Eyvallah, transfer oldunuz ama ne gerek var bunlara. Daha 3 ay önce "Galatasaraylı Caner olarak anılmak" istiyordun ya.
Türkiye'de şu 'seyirci yalakalığı' kırılmalı acilen. Kimsenin Galatasaraylılığı, Fenerbahçeliliği ya da Bursasporluluğu'nu ölçen bir cihaz yok. Kaldı ki, beni bir taraftar olarak ilgilendirmiyor, futbolcunun hangi takımu tuttuğu.
Ben şimdi bir kurumda çalışıyorum. Buraya aşık mıyım? Değilim tabii ki. Ama emeğimi satarak, para kazanıyorum. Futbolcular da emeği karşılığında bir ücret alıyorlar. Buraya kadar her şey gayet iyi ve düzgünken, sen çıkıp niye böyle embesilce açıklamalar yaparsın ki.
Sorun Caner ya da Stoch değil. Galatasaray'a gelen de, Beşiktaş'a gelen de benzer cümleleri kuruyor.
Dünyanın en sığ futbol ülkelerinden biriyiz şu açılardan. Gelen her adamı binlerce kişi karşılar, futbolcu bayrak öper seyirci mest olur, bir maç oynadı mı kral yapılır, bir maçta adam asarız.

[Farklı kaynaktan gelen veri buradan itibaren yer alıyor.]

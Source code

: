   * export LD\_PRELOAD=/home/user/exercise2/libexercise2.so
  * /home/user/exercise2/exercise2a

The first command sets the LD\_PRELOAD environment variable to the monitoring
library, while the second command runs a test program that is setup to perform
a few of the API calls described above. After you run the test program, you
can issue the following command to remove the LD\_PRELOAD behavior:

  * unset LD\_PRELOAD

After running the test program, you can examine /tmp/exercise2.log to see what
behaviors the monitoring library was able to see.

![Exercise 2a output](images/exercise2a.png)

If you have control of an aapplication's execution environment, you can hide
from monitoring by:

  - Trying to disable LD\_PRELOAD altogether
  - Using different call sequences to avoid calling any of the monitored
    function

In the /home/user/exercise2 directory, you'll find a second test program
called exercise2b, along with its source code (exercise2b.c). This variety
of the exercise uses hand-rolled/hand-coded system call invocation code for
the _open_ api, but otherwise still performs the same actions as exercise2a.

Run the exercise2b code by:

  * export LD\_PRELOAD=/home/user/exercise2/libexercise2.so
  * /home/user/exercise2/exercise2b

Bu adamların hemen hepsinin önce beyinsel gelişimlerini tamamlamış olması gerekiyor. Yoksa bir Dünya Kupası'nda yarı final görüp, sonraki kupaları evden izlemeye devam ederiz. Nietzsche, Sartre, Erasmus, Descartes okumalarını beklemiyorum da, biraz da kendilerini geliştirsinler, şu aptalca açıklamaları yapmaktan vazgeçerler belki.
Hayır, merak ettiğim şey, bu sözleri duyup mest olan gerizekâlı kaldı mı acaba? Kalmış olması lazım ki, şark kurnazları bu cümleleri sarf ediyor.
Nasıl bir ülkede yaşıyoruz hakikaten. Yöneteni aptal, halkı aptal, futbolcusu aptal, yöneticisi aptal. Biz de, aptal deryasına kulaç açmışız, yavaş yavaş ilerliyoruz...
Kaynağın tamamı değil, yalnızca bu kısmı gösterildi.